#### Explain Solution R.D.Sharma Class 12 Chapter 21 Differential Equations Exercise Revision Exercise Question 40 Maths Textbook Solution.

Answer: $y\, \cos ec\: x+\cot \: x=c$

Hint: you must know the rules of solving differential equation and integrations.

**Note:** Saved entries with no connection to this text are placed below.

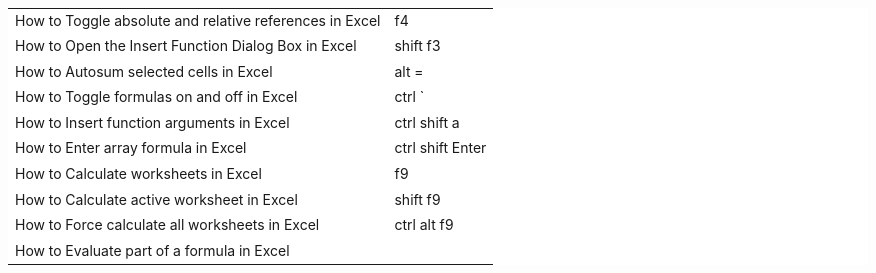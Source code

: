 <table>
<tbody>
<tr>
<td>How to Toggle absolute and relative references in Excel</td>
<td><span class="key-flex"><span class="win-key"><span class="custom-span-key">f4</span></span> </span></td>
</tr>
<tr>
<td>How to Open the Insert Function Dialog Box in Excel</td>
<td><span class="key-flex"><span class="win-key" style="width: 120px;"><span class="custom-span-key">shift</span></span> <span class="win-key"><span class="custom-span-key">f3</span></span> </span></td>
</tr>
<tr>
<td>How to Autosum selected cells in Excel</td>
<td><span class="key-flex"><span class="win-key"><span class="custom-span-key">alt</span></span> <span class="win-key"><span class="custom-span-key">=</span></span> </span></td>
</tr>
<tr>
<td>How to Toggle formulas on and off in Excel</td>
<td><span class="key-flex"><span class="win-key" style="width: 120px;"><span class="custom-span-key">ctrl</span></span> <span class="win-key"><span class="custom-span-key">`</span></span> </span></td>
</tr>
<tr>
<td>How to Insert function arguments in Excel</td>
<td><span class="key-flex">
<span class="win-key" style="width: 120px;"><span class="custom-span-key">ctrl</span></span>
<span class="win-key" style="width: 120px;"><span class="custom-span-key">shift</span></span>
<span class="win-key"><span class="custom-span-key">a</span></span>
</span></td>
</tr>
<tr>
<td>How to Enter array formula in Excel</td>
<td><span class="key-flex">
<span class="win-key" style="width: 120px;"><span class="custom-span-key">ctrl</span></span>
<span class="win-key" style="width: 120px;"><span class="custom-span-key">shift</span></span>
<span class="win-key" style="width: 120px;"><span class="custom-span-key">Enter</span></span>
</span></td>
</tr>
<tr>
<td>How to Calculate worksheets in Excel</td>
<td><span class="key-flex">
<span class="win-key"><span class="custom-span-key">f9</span></span>
</span></td>
</tr>
<tr>
<td>How to Calculate active worksheet in Excel</td>
<td><span class="key-flex">
<span class="win-key" style="width: 120px;"><span class="custom-span-key">shift</span></span>
<span class="win-key"><span class="custom-span-key">f9</span></span>
</span></td>
</tr>
<tr>
<td>How to Force calculate all worksheets in Excel</td>
<td><span class="key-flex">
<span class="win-key" style="width: 120px;"><span class="custom-span-key">ctrl</span></span>
<span class="win-key"><span class="custom-span-key">alt</span></span>
<span class="win-key"><span class="custom-span-key">f9</span></span>
</span></td>
</tr>
<tr>
<td>How to Evaluate part of a formula in Excel</td>
<td><span class="key-flex">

Given: $\frac{dy}{dx}-y\cot x=\cos ec\: x$

Solution:$\frac{dy}{dx}-y\cot x=\cos ec\: x$

The above equation is in form of

$\frac{dy}{dx}+p\: y=q$

Where p = -cot x and q = cosec x

Integrating factor = $e^{\int px}$

Considering $\int p\: d\: x$

\begin{aligned} \Rightarrow & \int p d x=-\int \cot x d x \\ &=-\log |\sin x| &\left[\because e^{\log x}=x\right] \\ & \therefore \mathrm{e}^{\int p d x}=e^{-\log |\sin x|}=e^{\log (\sin x)^{-1}} \\ &=\sin x^{-1}=\frac{1}{\sin x}=\operatorname{cosec} x \end{aligned}

$\therefore \text { Integrating factor I.F }=\operatorname{cosec} \mathrm{x}$

Now, General solution is,

\begin{aligned} &\mathrm{y}(\mathrm{I} . \mathrm{F})=\int \mathrm{q}(\mathrm{I} . \mathrm{F}) \mathrm{dx}+\mathrm{C} \\ &\mathrm{y} \operatorname{cosec} \mathrm{x}=\int \operatorname{cosec} \mathrm{x} \operatorname{cosec} \mathrm{x} \mathrm{dx}+\mathrm{c} \\ &\mathrm{y} \operatorname{cosec} \mathrm{x}=\int \operatorname{cosec} \mathrm{x}^{2} \mathrm{dx}+\mathrm{c} \\ &\mathrm{y} \operatorname{cosec} \mathrm{x}=-\cot \mathrm{x}+\mathrm{C} \\ &\Rightarrow \mathrm{y} \operatorname{cosec} x+\cot \mathrm{x}=\mathrm{c} \end{aligned}